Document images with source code
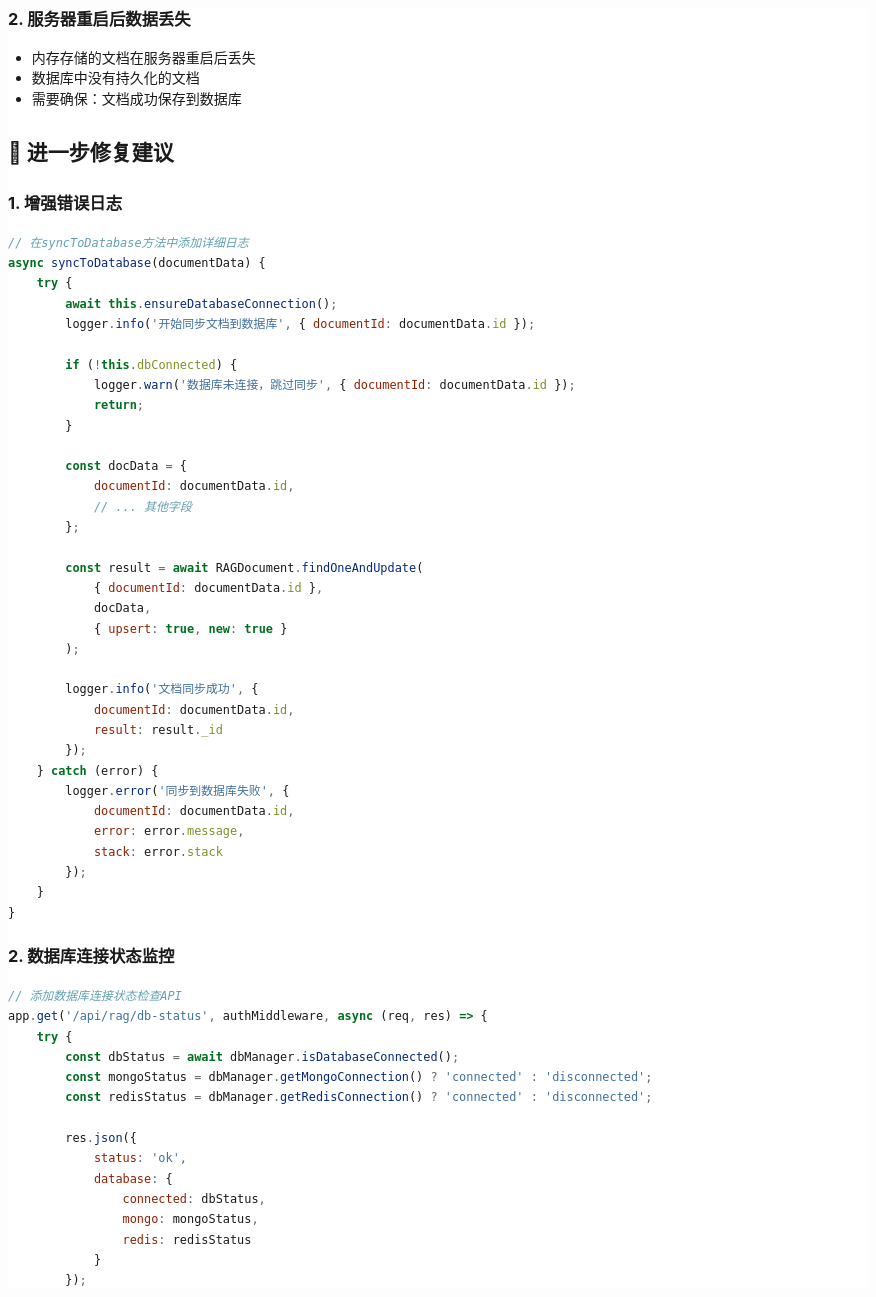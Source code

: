 ### 2. 服务器重启后数据丢失
- 内存存储的文档在服务器重启后丢失
- 数据库中没有持久化的文档
- 需要确保：文档成功保存到数据库

## 🔧 进一步修复建议

### 1. 增强错误日志
```javascript
// 在syncToDatabase方法中添加详细日志
async syncToDatabase(documentData) {
    try {
        await this.ensureDatabaseConnection();
        logger.info('开始同步文档到数据库', { documentId: documentData.id });
        
        if (!this.dbConnected) {
            logger.warn('数据库未连接，跳过同步', { documentId: documentData.id });
            return;
        }

        const docData = {
            documentId: documentData.id,
            // ... 其他字段
        };

        const result = await RAGDocument.findOneAndUpdate(
            { documentId: documentData.id },
            docData,
            { upsert: true, new: true }
        );

        logger.info('文档同步成功', { 
            documentId: documentData.id, 
            result: result._id 
        });
    } catch (error) {
        logger.error('同步到数据库失败', { 
            documentId: documentData.id, 
            error: error.message,
            stack: error.stack
        });
    }
}
```

### 2. 数据库连接状态监控
```javascript
// 添加数据库连接状态检查API
app.get('/api/rag/db-status', authMiddleware, async (req, res) => {
    try {
        const dbStatus = await dbManager.isDatabaseConnected();
        const mongoStatus = dbManager.getMongoConnection() ? 'connected' : 'disconnected';
        const redisStatus = dbManager.getRedisConnection() ? 'connected' : 'disconnected';
        
        res.json({
            status: 'ok',
            database: {
                connected: dbStatus,
                mongo: mongoStatus,
                redis: redisStatus
            }
        });
```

→ Exercise: What lines in the entries above include the string "logger"? Return each one.

→ Response area:
        logger.info('开始同步文档到数据库', { documentId: documentData.id });
            logger.warn('数据库未连接，跳过同步', { documentId: documentData.id });
        logger.info('文档同步成功', { 
        logger.error('同步到数据库失败', { 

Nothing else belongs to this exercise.